[Stored dataset items]

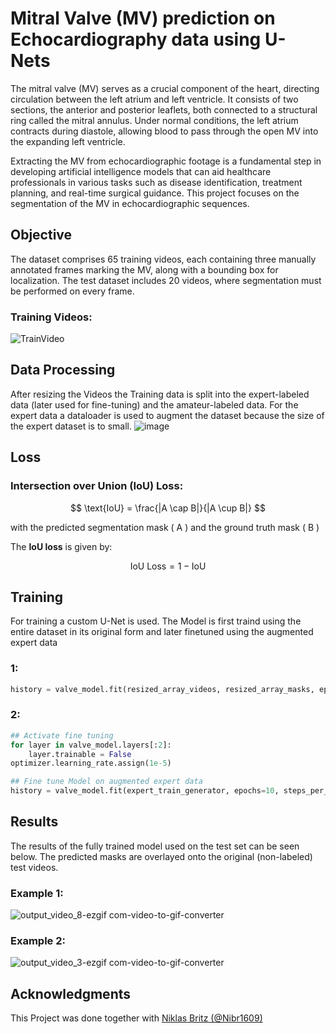 # Mitral Valve (MV) prediction on Echocardiography data using U-Nets

The mitral valve (MV) serves as a crucial component of the heart, directing circulation between the left atrium and left ventricle. It consists of two sections, the anterior and posterior leaflets, both connected to a structural ring called the mitral annulus. Under normal conditions, the left atrium contracts during diastole, allowing blood to pass through the open MV into the expanding left ventricle.

Extracting the MV from echocardiographic footage is a fundamental step in developing artificial intelligence models that can aid healthcare professionals in various tasks such as disease identification, treatment planning, and real-time surgical guidance. This project focuses on the segmentation of the MV in echocardiographic sequences.

## Objective
The dataset comprises 65 training videos, each containing three manually annotated frames marking the MV, along with a bounding box for localization. The test dataset includes 20 videos, where segmentation must be performed on every frame.

### Training Videos:
![TrainVideo](https://github.com/user-attachments/assets/11f9d5fc-f0c7-40a6-8104-8d100eb35c5b)

## Data Processing
After resizing the Videos the Training data is split into the expert-labeled data (later used for fine-tuning) and the amateur-labeled data. For the expert data a dataloader is used to augment the dataset because the size of the expert dataset is to small.
![image](https://github.com/user-attachments/assets/c5650d95-3c22-4136-92d8-f94c970a143f)

## Loss

### Intersection over Union (IoU) Loss:

$$
\text{IoU} = \frac{|A \cap B|}{|A \cup B|}
$$

with the predicted segmentation mask \( A \) and the ground truth mask \( B \)

The **IoU loss** is given by:

$$
\text{IoU Loss} = 1 - \text{IoU}
$$

## Training

For training a custom U-Net is used. The Model is first traind using the entire dataset in its original form and later finetuned using the augmented expert data
### 1:
```python
history = valve_model.fit(resized_array_videos, resized_array_masks, epochs=20, steps_per_epoch=80, validation_split=0.1)
```
### 2:
```python
## Activate fine tuning
for layer in valve_model.layers[:2]:
    layer.trainable = False
optimizer.learning_rate.assign(1e-5)

## Fine tune Model on augmented expert data
history = valve_model.fit(expert_train_generator, epochs=10, steps_per_epoch=80)
```

## Results

The results of the fully trained model used on the test set can be seen below. The predicted masks are overlayed onto the original (non-labeled) test videos.
### Example 1:
![output_video_8-ezgif com-video-to-gif-converter](https://github.com/user-attachments/assets/bf9520a5-ff04-433c-9dcc-223357b331e2)
### Example 2:
![output_video_3-ezgif com-video-to-gif-converter](https://github.com/user-attachments/assets/f4cc9678-d103-4f6b-8e21-5ea788d0dc2d)

## Acknowledgments
This Project was done together with [Niklas Britz (@Nibr1609)](https://github.com/nibr1609)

WORK TO COMPLETE: All of the lines above should be copied exactly, apart from the pictures.

RESULT OF THE EXERCISE:
 # Mitral Valve (MV) prediction on Echocardiography data using U-Nets

The mitral valve (MV) serves as a crucial component of the heart, directing circulation between the left atrium and left ventricle. It consists of two sections, the anterior and posterior leaflets, both connected to a structural ring called the mitral annulus. Under normal conditions, the left atrium contracts during diastole, allowing blood to pass through the open MV into the expanding left ventricle.

Extracting the MV from echocardiographic footage is a fundamental step in developing artificial intelligence models that can aid healthcare professionals in various tasks such as disease identification, treatment planning, and real-time surgical guidance. This project focuses on the segmentation of the MV in echocardiographic sequences.

## Objective
The dataset comprises 65 training videos, each containing three manually annotated frames marking the MV, along with a bounding box for localization. The test dataset includes 20 videos, where segmentation must be performed on every frame.

### Training Videos:
![TrainVideo](https://github.com/user-attachments/assets/11f9d5fc-f0c7-40a6-8104-8d100eb35c5b)

## Data Processing
After resizing the Videos the Training data is split into the expert-labeled data (later used for fine-tuning) and the amateur-labeled data. For the expert data a dataloader is used to augment the dataset because the size of the expert dataset is to small.
![image](https://github.com/user-attachments/assets/c5650d95-3c22-4136-92d8-f94c970a143f)

## Loss

### Intersection over Union (IoU) Loss:

$$
\text{IoU} = \frac{|A \cap B|}{|A \cup B|}
$$

with the predicted segmentation mask \( A \) and the ground truth mask \( B \)

The **IoU loss** is given by:

$$
\text{IoU Loss} = 1 - \text{IoU}
$$

## Training

For training a custom U-Net is used. The Model is first traind using the entire dataset in its original form and later finetuned using the augmented expert data
### 1:
```python
history = valve_model.fit(resized_array_videos, resized_array_masks, epochs=20, steps_per_epoch=80, validation_split=0.1)
```
### 2:
```python
## Activate fine tuning
for layer in valve_model.layers[:2]:
    layer.trainable = False
optimizer.learning_rate.assign(1e-5)

## Fine tune Model on augmented expert data
history = valve_model.fit(expert_train_generator, epochs=10, steps_per_epoch=80)
```

## Results

The results of the fully trained model used on the test set can be seen below. The predicted masks are overlayed onto the original (non-labeled) test videos.
### Example 1:
![output_video_8-ezgif com-video-to-gif-converter](https://github.com/user-attachments/assets/bf9520a5-ff04-433c-9dcc-223357b331e2)
### Example 2:
![output_video_3-ezgif com-video-to-gif-converter](https://github.com/user-attachments/assets/f4cc9678-d103-4f6b-8e21-5ea788d0dc2d)

## Acknowledgments
This Project was done together with [Niklas Britz (@Nibr1609)](https://github.com/nibr1609)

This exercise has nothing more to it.